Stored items
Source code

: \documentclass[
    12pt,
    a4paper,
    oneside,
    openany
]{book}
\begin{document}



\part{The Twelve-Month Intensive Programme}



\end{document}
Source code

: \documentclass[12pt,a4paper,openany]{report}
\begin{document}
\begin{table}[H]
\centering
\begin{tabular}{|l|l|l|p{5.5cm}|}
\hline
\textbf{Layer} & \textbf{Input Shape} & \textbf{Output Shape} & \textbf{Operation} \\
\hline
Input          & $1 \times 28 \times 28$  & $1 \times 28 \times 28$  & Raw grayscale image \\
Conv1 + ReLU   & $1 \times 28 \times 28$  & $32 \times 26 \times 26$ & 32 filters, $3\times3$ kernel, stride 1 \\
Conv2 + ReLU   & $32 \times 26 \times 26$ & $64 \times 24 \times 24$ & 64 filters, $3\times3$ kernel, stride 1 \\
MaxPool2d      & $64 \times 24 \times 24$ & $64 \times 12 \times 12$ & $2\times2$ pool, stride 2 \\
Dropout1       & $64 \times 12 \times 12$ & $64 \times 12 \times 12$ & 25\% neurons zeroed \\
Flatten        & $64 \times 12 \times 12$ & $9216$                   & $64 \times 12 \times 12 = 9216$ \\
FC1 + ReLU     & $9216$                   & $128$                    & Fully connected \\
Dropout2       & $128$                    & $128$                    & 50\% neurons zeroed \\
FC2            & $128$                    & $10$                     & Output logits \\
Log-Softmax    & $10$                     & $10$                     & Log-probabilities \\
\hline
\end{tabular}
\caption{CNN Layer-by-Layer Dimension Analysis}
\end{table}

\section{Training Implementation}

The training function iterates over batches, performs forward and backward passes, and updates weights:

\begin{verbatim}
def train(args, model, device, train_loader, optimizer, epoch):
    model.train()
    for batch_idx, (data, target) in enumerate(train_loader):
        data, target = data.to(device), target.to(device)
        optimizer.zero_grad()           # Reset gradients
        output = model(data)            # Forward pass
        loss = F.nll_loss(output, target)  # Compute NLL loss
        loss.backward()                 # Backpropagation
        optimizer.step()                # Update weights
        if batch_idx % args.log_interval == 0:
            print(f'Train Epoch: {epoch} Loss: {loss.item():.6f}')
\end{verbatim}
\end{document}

**What to do**. Each line above is to be restated exactly.

**Solution to the problem**.
Source code

: \documentclass[
    12pt,
    a4paper,
    oneside,
    openany
]{book}
\begin{document}



\part{The Twelve-Month Intensive Programme}



\end{document}
Source code

: \documentclass[12pt,a4paper,openany]{report}
\begin{document}
\begin{table}[H]
\centering
\begin{tabular}{|l|l|l|p{5.5cm}|}
\hline
\textbf{Layer} & \textbf{Input Shape} & \textbf{Output Shape} & \textbf{Operation} \\
\hline
Input          & $1 \times 28 \times 28$  & $1 \times 28 \times 28$  & Raw grayscale image \\
Conv1 + ReLU   & $1 \times 28 \times 28$  & $32 \times 26 \times 26$ & 32 filters, $3\times3$ kernel, stride 1 \\
Conv2 + ReLU   & $32 \times 26 \times 26$ & $64 \times 24 \times 24$ & 64 filters, $3\times3$ kernel, stride 1 \\
MaxPool2d      & $64 \times 24 \times 24$ & $64 \times 12 \times 12$ & $2\times2$ pool, stride 2 \\
Dropout1       & $64 \times 12 \times 12$ & $64 \times 12 \times 12$ & 25\% neurons zeroed \\
Flatten        & $64 \times 12 \times 12$ & $9216$                   & $64 \times 12 \times 12 = 9216$ \\
FC1 + ReLU     & $9216$                   & $128$                    & Fully connected \\
Dropout2       & $128$                    & $128$                    & 50\% neurons zeroed \\
FC2            & $128$                    & $10$                     & Output logits \\
Log-Softmax    & $10$                     & $10$                     & Log-probabilities \\
\hline
\end{tabular}
\caption{CNN Layer-by-Layer Dimension Analysis}
\end{table}

\section{Training Implementation}

The training function iterates over batches, performs forward and backward passes, and updates weights:

\begin{verbatim}
def train(args, model, device, train_loader, optimizer, epoch):
    model.train()
    for batch_idx, (data, target) in enumerate(train_loader):
        data, target = data.to(device), target.to(device)
        optimizer.zero_grad()           # Reset gradients
        output = model(data)            # Forward pass
        loss = F.nll_loss(output, target)  # Compute NLL loss
        loss.backward()                 # Backpropagation
        optimizer.step()                # Update weights
        if batch_idx % args.log_interval == 0:
            print(f'Train Epoch: {epoch} Loss: {loss.item():.6f}')
\end{verbatim}
\end{document}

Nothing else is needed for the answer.